Prove $Q_n=D_n+D_{n-1}$

Question

Use the identity $$(-1)^k\frac{n-k}{k!}=(-1)^k\frac{n}{k!}+(-1)^{k-1}\frac{1}{(k-1)!}$$ to prove that $Q_n=D_n+D_{n-1}$ Where $Q_n$ denotes the number of permutation's of the set {1,2,3 $\dots$ k} and $D_n$ denotes the number of dearrangements of the set {1,2,3 $\dots$ k}.
What I have done so far is from a preivous result noticed that $$Q_n=(n-1)!\sum_{k=0}^{n-1} (-1)^k\frac{n-k}{k!}$$ Thus from the identity we get; $$Q_n=n(n-1)!\sum_{k=0}^{n-1} (-1)^k\frac{1}{k!} + (n-1)!\sum_{k=0}^{n-1} (-1)^{k-1}\frac{1}{(k-1)!}$$ $$Q_n=n!\sum_{k=0}^{n-1} (-1)^k\frac{1}{k!}+ D_{n-1}$$ This is where I get stuck I need the term before $D_{n-1}$ to be $D_n$ however I need the sum to be going to n for that be true correct? Have I made a mistake so far, any help is appreciated.

Answer 1

Multiply the identity

$$(-1)^k\frac{n-k}{k!}=(-1)^k\frac{n}{k!}+(-1)^{k-1}\frac{1}{(k-1)!}$$

by $(n-1)!$ and sum from $k=1$ to $k=n$; the righthand side yields

$$\begin{align*} (n-1)!\left(\sum_{k=1}^n(-1)^k\frac{n}{k!}+\sum_{k=1}^n(-1)^{k-1}\frac1{(k-1)!}\right)&=n!\sum_{k=1}^n\frac{(-1)^k}{k!}+(n-1)!\sum_{k=1}^n\frac{(-1)^{k-1}}{(k-1)!}\\ &=D_n-\frac{n!}{0!}+(n-1)!\sum_{k=0}^{n-1}\frac{(-1)^k}{k!}\\ &=D_n-n!+D_{n-1}\;, \end{align*}$$

and the lefthand side,

$$(n-1)!\sum_{k=1}^n(-1)^k\frac{n-k}{k!}=\sum_{k=1}^n(-1)^k\binom{n-1}k(n-k)!\;.$$

Thus,

$$\begin{align*} D_n+D_{n-1}&=n!+\sum_{k=1}^n(-1)^k\binom{n-1}k(n-k)!\\ &=\sum_{k=0}^{n-1}(-1)^k\binom{n-1}k(n-k)!\;. \end{align*}$$

For $k\in[n-1]$ let $A_k$ be the set of permutations of $[n]$ that have $k$ as a fixed point. Then

$$\left|\bigcap_{k\in I}A_k\right|=(n-|I|)!$$

whenever $\varnothing\ne I\subseteq[n-1]$, so by the inclusion-exclusion principle

$$\begin{align*} \left|\bigcup_{k\in[n-1]}A_k\right|&=\sum_{\varnothing\ne I\subseteq[n-1]}(-1)^{|I|+1}(n-|I|)!\\ &=\sum_{k=1}^{n-1}(-1)^{k+1}\binom{n-1}k(n-k)!\;. \end{align*}$$

This is the number of permutations of $[n]$ that fix at least one point of $[n-1]$, and there are $n!$ permutations of $[n]$ altogether, so $[n]$ has

$$\begin{align*} n!-\sum_{k=1}^{n-1}(-1)^{k+1}\binom{n-1}k(n-k)!&=n!+\sum_{k=1}^{n-1}(-1)^k\binom{n-1}k(n-k)!\\ &=\sum_{k=0}^{n-1}(-1)^k\binom{n-1}k(n-k)! \end{align*}$$

permutations that fix no point of $[n-1]$.

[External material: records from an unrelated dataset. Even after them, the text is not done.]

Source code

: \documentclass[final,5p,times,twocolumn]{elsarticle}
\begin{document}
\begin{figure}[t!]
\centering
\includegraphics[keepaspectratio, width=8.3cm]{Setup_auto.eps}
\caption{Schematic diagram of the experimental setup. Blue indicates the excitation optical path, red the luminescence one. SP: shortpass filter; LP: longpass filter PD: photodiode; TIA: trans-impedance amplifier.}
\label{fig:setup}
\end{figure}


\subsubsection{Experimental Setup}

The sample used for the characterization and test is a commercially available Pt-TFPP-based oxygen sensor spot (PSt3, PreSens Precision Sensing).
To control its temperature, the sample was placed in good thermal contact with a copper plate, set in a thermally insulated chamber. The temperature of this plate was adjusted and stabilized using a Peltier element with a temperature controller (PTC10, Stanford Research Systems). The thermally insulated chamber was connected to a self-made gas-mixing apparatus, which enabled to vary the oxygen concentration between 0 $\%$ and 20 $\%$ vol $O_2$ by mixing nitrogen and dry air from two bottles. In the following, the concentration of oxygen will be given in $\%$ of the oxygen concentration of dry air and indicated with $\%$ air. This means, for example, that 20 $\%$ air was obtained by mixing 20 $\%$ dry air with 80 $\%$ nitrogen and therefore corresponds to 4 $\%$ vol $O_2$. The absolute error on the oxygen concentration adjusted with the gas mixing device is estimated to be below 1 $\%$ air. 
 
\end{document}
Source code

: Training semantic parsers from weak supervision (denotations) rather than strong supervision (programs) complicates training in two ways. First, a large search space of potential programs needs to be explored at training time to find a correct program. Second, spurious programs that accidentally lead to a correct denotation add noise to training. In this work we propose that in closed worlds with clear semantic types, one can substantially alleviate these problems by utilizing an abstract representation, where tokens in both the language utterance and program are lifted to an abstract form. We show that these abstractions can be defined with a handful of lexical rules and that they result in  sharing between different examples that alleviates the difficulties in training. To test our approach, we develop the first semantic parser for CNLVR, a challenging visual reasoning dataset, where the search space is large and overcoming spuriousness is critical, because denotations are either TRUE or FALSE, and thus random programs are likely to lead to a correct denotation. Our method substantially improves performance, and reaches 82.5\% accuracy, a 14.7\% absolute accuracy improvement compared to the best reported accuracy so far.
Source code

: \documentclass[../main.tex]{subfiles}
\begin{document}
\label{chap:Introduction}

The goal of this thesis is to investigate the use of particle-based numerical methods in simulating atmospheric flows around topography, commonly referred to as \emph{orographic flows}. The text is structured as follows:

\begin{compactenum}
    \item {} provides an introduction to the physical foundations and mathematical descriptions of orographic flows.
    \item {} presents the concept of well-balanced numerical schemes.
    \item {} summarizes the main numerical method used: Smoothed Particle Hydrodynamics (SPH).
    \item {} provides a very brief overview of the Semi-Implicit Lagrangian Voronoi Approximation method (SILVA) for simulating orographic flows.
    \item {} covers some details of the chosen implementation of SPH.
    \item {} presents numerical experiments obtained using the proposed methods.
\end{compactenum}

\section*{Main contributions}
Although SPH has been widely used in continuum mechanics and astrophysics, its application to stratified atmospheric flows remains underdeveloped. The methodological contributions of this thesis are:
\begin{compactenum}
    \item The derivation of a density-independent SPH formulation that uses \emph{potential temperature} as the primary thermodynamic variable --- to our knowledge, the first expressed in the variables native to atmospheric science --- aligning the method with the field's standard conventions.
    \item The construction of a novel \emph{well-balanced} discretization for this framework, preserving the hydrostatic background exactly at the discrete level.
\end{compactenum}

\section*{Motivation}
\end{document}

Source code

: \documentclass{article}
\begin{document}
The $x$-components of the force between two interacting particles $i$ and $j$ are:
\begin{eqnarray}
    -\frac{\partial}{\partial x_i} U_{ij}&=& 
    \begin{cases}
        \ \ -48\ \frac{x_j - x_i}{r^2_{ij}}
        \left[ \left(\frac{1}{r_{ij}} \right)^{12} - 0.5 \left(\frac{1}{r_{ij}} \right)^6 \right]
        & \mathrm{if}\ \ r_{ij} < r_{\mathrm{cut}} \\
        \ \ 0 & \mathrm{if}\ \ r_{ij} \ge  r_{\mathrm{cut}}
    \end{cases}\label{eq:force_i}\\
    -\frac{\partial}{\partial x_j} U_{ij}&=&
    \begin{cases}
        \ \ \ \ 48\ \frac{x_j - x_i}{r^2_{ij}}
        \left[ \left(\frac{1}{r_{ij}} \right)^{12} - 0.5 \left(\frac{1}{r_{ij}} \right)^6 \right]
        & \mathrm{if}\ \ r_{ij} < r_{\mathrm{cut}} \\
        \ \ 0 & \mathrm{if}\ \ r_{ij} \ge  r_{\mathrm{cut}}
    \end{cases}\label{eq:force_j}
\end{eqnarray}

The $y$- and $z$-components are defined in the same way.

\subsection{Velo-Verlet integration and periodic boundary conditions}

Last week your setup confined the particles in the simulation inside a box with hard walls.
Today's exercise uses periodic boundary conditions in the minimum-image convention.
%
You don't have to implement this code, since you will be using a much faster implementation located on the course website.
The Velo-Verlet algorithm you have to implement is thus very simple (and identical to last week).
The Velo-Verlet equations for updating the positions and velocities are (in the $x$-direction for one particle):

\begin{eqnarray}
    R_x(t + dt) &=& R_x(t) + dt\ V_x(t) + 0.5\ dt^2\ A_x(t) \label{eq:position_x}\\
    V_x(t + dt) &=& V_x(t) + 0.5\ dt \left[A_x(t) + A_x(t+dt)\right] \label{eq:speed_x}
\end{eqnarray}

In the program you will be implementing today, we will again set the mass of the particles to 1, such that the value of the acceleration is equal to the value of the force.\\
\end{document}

In other words, $D_n+D_{n-1}=Q_n$ if $Q_n$ is the number of permutations of $[n]$ that do not fix any $k\in[n-1]$; these are the permutations that either are derangements of $[n]$ or have $n$ as their unique fixed point. And when you express it that way, it’s completely obvious that $Q_n=D_n+D_{n-1}$.